Ciò che troviamo una volta messo i piedi a terra potrà fare la differenza e, al contrario di molti altri Battle Royale lì fuori, il gioco ci fornisce alcune informazioni in merito alla qualità e alla quantità del loot che possiamo trovare in ciascuna zona. Ben visibili sulla mappa ci sono villaggi e rovine dove è più facile trovare abbondanti quantità tra rifornimenti, come pozioni e scudi, e casse da aprire, ma anche la posizione di almeno una mezza dozzina di Manaforzieri, delle bolle di magia che vanno attivate e che generano loot di rarità elevata dopo circa 20 secondi.
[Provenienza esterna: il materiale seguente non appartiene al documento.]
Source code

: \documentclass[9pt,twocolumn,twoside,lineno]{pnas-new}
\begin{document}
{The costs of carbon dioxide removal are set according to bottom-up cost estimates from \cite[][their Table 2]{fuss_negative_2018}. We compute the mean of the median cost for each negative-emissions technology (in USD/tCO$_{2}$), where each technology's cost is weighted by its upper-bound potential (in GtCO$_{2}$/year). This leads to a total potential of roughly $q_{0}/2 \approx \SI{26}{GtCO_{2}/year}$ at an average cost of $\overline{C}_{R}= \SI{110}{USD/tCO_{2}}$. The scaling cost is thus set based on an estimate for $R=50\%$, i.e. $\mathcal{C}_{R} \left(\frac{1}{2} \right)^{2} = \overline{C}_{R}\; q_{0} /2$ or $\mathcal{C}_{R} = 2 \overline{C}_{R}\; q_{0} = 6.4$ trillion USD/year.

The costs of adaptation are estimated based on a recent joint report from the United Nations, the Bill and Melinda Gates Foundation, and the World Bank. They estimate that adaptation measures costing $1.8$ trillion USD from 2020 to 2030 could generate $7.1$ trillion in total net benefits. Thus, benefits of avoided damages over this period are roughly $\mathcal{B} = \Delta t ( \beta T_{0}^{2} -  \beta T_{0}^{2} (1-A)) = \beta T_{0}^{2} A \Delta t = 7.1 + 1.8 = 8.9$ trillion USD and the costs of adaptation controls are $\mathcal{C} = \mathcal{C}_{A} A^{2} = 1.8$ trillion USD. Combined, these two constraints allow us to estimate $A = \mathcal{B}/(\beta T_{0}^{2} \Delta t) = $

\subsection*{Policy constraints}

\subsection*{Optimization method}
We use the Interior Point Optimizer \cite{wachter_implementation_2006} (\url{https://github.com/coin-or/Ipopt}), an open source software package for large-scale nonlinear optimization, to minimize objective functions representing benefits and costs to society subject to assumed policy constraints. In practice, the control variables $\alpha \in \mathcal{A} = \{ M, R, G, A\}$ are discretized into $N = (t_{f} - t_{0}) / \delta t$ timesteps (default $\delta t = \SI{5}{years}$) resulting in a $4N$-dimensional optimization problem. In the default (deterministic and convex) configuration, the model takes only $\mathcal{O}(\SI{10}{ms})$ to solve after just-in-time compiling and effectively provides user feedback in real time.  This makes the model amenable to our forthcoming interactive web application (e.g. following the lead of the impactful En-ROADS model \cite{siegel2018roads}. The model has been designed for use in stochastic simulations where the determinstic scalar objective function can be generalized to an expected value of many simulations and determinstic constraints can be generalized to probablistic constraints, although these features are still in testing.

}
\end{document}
Inutile dire che queste ultime fanno gola a decine di giocatori dato che conquistarle significa avere un grande vantaggio nella prima fase. La varietà degli oggetti di gioco è più che soddisfacente e ciascuna runa o statistica che riusciamo ad inserire nella nostra build resta in ogni caso coerente e bilanciata con il resto del gioco.
Il vero problema di questo gioco a mio parere è il sistema di progressione, decisamente incapace di invogliare il giocatore a farsi un'abbondante scorpacciata di partite e di ricompensarlo a dovere. Ogni singola classe tra quelle selezionabili all’inizio della partita ha un suo sistema di progressione dedicato composto da venti livelli ciascuno. Il quantitativo necessario di esperienza, che viene automaticamente tradotto in ore di gioco, per salire da un livello all’altro è ingiustificatamente elevato. Oltre a questi, poi, è presente anche un sistema di progressione strettamente legato al mago, che dunque non dipende da una singola classe. Se salire di livello con un elemento significa guadagnare moneta spendibile in cosmetici ed elementi cosmetici stessi, quello generale fornisce solo ed esclusivamente oro, salvo alcuni titoli da affiancare al proprio gamertag. Ci sono dunque 100 livelli mago da sbloccare più altri 180 livelli derivati dalla somma di ogni specializzazione di classe. Questa scelta avrebbe potuto essere una valida alternativa al canonico battle pass, ma con una così scarsa varietà di ricompense il tentativo di far sentire i giocatori appagati viene meno quasi del tutto.
Dal menù principale è tutt’oggi ancora assente la sezione dedicata ai quelli che vengono chiamati “Capitoli”, probabilmente la versione spellbreakiana di “Stagioni”, che potrebbero rimescolare le carte in tavola e dare una risposta concreta a questa criticità.
L'offerta di intrattenimento di Spellbreak, inoltre, è già impreziosita dal supporto (da noi sempre ben accolto) del cross-platform play, che permette ai possessori di diverse piattarorme di giocare assieme.